━━ Material to process ━━
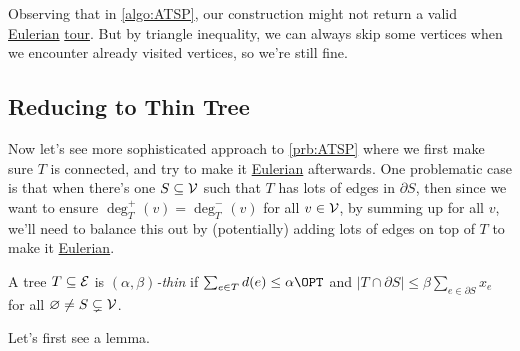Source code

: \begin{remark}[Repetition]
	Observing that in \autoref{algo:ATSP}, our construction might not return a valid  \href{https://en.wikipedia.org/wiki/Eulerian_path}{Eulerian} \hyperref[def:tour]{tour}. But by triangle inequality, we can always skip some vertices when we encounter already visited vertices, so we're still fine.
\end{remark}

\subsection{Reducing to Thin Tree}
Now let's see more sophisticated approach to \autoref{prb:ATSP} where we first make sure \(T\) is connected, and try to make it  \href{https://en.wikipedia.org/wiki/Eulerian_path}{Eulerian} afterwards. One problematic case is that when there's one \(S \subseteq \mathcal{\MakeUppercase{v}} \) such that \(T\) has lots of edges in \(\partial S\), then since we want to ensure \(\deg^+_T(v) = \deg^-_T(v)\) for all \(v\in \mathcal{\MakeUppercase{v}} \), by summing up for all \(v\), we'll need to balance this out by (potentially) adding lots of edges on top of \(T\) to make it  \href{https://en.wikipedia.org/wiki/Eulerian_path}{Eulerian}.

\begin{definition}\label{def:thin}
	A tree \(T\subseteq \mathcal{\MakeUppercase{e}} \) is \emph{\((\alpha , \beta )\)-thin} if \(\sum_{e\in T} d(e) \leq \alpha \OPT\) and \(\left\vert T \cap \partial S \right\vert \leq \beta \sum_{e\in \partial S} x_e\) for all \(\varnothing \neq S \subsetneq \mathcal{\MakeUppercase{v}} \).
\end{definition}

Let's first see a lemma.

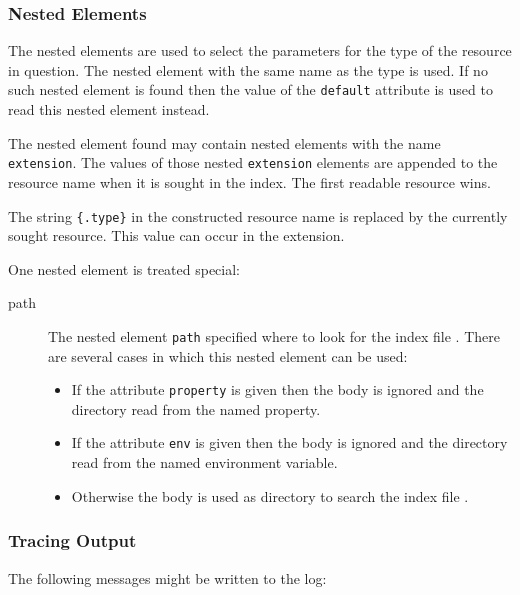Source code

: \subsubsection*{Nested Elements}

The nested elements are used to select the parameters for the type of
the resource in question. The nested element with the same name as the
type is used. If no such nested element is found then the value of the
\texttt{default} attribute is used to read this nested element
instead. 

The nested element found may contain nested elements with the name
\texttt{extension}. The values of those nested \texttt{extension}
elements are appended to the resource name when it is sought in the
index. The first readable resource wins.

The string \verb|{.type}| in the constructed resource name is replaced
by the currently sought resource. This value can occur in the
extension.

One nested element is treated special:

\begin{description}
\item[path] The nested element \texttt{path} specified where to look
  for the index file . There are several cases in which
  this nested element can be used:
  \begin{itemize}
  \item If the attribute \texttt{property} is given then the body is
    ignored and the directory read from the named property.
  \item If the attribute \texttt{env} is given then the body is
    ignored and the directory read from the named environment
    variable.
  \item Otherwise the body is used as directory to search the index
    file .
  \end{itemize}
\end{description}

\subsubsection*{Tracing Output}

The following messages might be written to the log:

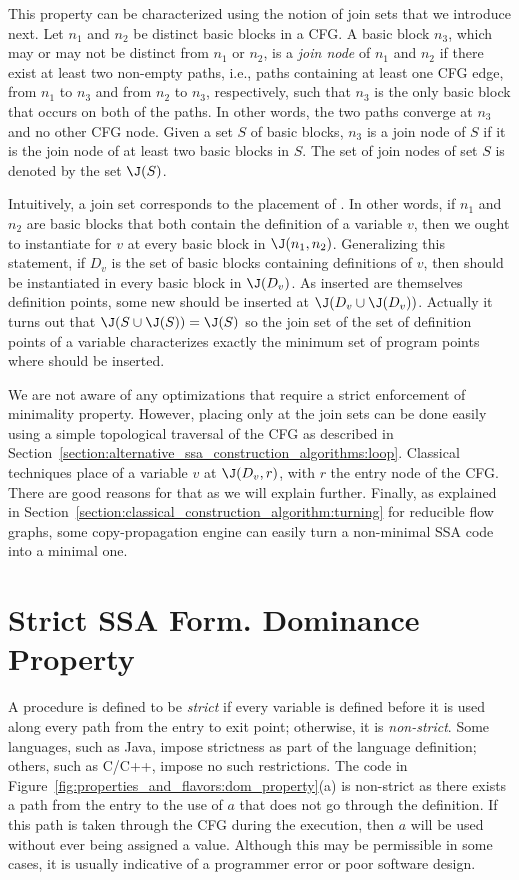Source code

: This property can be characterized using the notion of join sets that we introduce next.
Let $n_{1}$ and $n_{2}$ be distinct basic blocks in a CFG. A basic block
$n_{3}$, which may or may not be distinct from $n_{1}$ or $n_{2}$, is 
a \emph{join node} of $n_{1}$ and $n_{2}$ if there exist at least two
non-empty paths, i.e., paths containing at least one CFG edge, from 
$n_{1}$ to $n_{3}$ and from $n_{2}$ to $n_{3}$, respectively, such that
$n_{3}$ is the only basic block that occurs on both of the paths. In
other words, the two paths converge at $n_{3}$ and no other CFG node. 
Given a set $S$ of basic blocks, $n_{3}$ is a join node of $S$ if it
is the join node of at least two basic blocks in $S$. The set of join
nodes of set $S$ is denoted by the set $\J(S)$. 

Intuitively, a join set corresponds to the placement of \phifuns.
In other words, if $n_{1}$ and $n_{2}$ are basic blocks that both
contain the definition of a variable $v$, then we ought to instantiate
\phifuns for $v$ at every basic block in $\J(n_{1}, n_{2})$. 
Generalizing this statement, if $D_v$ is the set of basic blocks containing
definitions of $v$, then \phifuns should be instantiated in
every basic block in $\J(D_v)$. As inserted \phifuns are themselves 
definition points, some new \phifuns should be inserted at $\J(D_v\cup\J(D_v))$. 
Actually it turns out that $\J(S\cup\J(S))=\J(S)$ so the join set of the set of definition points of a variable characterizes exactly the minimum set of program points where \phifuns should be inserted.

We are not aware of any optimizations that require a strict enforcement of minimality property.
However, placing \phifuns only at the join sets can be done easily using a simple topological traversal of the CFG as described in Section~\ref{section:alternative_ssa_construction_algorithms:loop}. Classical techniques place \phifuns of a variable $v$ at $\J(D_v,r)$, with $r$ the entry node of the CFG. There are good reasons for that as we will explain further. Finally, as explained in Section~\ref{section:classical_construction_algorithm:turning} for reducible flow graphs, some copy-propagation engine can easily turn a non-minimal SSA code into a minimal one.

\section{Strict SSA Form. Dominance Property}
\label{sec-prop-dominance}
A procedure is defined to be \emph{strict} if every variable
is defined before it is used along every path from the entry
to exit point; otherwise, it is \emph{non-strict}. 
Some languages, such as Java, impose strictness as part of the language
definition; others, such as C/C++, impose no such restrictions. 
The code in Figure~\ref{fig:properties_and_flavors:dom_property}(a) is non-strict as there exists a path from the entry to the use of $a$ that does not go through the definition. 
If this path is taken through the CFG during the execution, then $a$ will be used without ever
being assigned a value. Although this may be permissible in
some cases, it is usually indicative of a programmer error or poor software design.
━━━
**Work to complete:** Give the listing above again word for word, without its pictures.

**Output for this exercise:**
Source code

: \begin{remark}[Repetition]
	Observing that in \autoref{algo:ATSP}, our construction might not return a valid  \href{https://en.wikipedia.org/wiki/Eulerian_path}{Eulerian} \hyperref[def:tour]{tour}. But by triangle inequality, we can always skip some vertices when we encounter already visited vertices, so we're still fine.
\end{remark}

\subsection{Reducing to Thin Tree}
Now let's see more sophisticated approach to \autoref{prb:ATSP} where we first make sure \(T\) is connected, and try to make it  \href{https://en.wikipedia.org/wiki/Eulerian_path}{Eulerian} afterwards. One problematic case is that when there's one \(S \subseteq \mathcal{\MakeUppercase{v}} \) such that \(T\) has lots of edges in \(\partial S\), then since we want to ensure \(\deg^+_T(v) = \deg^-_T(v)\) for all \(v\in \mathcal{\MakeUppercase{v}} \), by summing up for all \(v\), we'll need to balance this out by (potentially) adding lots of edges on top of \(T\) to make it  \href{https://en.wikipedia.org/wiki/Eulerian_path}{Eulerian}.

\begin{definition}\label{def:thin}
	A tree \(T\subseteq \mathcal{\MakeUppercase{e}} \) is \emph{\((\alpha , \beta )\)-thin} if \(\sum_{e\in T} d(e) \leq \alpha \OPT\) and \(\left\vert T \cap \partial S \right\vert \leq \beta \sum_{e\in \partial S} x_e\) for all \(\varnothing \neq S \subsetneq \mathcal{\MakeUppercase{v}} \).
\end{definition}

Let's first see a lemma.

Source code

: \subsubsection*{Nested Elements}

The nested elements are used to select the parameters for the type of
the resource in question. The nested element with the same name as the
type is used. If no such nested element is found then the value of the
\texttt{default} attribute is used to read this nested element
instead. 

The nested element found may contain nested elements with the name
\texttt{extension}. The values of those nested \texttt{extension}
elements are appended to the resource name when it is sought in the
index. The first readable resource wins.

The string \verb|{.type}| in the constructed resource name is replaced
by the currently sought resource. This value can occur in the
extension.

One nested element is treated special:

\begin{description}
\item[path] The nested element \texttt{path} specified where to look
  for the index file . There are several cases in which
  this nested element can be used:
  \begin{itemize}
  \item If the attribute \texttt{property} is given then the body is
    ignored and the directory read from the named property.
  \item If the attribute \texttt{env} is given then the body is
    ignored and the directory read from the named environment
    variable.
  \item Otherwise the body is used as directory to search the index
    file .
  \end{itemize}
\end{description}

\subsubsection*{Tracing Output}

The following messages might be written to the log:

Source code

: This property can be characterized using the notion of join sets that we introduce next.
Let $n_{1}$ and $n_{2}$ be distinct basic blocks in a CFG. A basic block
$n_{3}$, which may or may not be distinct from $n_{1}$ or $n_{2}$, is 
a \emph{join node} of $n_{1}$ and $n_{2}$ if there exist at least two
non-empty paths, i.e., paths containing at least one CFG edge, from 
$n_{1}$ to $n_{3}$ and from $n_{2}$ to $n_{3}$, respectively, such that
$n_{3}$ is the only basic block that occurs on both of the paths. In
other words, the two paths converge at $n_{3}$ and no other CFG node. 
Given a set $S$ of basic blocks, $n_{3}$ is a join node of $S$ if it
is the join node of at least two basic blocks in $S$. The set of join
nodes of set $S$ is denoted by the set $\J(S)$. 

Intuitively, a join set corresponds to the placement of \phifuns.
In other words, if $n_{1}$ and $n_{2}$ are basic blocks that both
contain the definition of a variable $v$, then we ought to instantiate
\phifuns for $v$ at every basic block in $\J(n_{1}, n_{2})$. 
Generalizing this statement, if $D_v$ is the set of basic blocks containing
definitions of $v$, then \phifuns should be instantiated in
every basic block in $\J(D_v)$. As inserted \phifuns are themselves 
definition points, some new \phifuns should be inserted at $\J(D_v\cup\J(D_v))$. 
Actually it turns out that $\J(S\cup\J(S))=\J(S)$ so the join set of the set of definition points of a variable characterizes exactly the minimum set of program points where \phifuns should be inserted.

We are not aware of any optimizations that require a strict enforcement of minimality property.
However, placing \phifuns only at the join sets can be done easily using a simple topological traversal of the CFG as described in Section~\ref{section:alternative_ssa_construction_algorithms:loop}. Classical techniques place \phifuns of a variable $v$ at $\J(D_v,r)$, with $r$ the entry node of the CFG. There are good reasons for that as we will explain further. Finally, as explained in Section~\ref{section:classical_construction_algorithm:turning} for reducible flow graphs, some copy-propagation engine can easily turn a non-minimal SSA code into a minimal one.

\section{Strict SSA Form. Dominance Property}
\label{sec-prop-dominance}
A procedure is defined to be \emph{strict} if every variable
is defined before it is used along every path from the entry
to exit point; otherwise, it is \emph{non-strict}. 
Some languages, such as Java, impose strictness as part of the language
definition; others, such as C/C++, impose no such restrictions. 
The code in Figure~\ref{fig:properties_and_flavors:dom_property}(a) is non-strict as there exists a path from the entry to the use of $a$ that does not go through the definition. 
If this path is taken through the CFG during the execution, then $a$ will be used without ever
being assigned a value. Although this may be permissible in
some cases, it is usually indicative of a programmer error or poor software design.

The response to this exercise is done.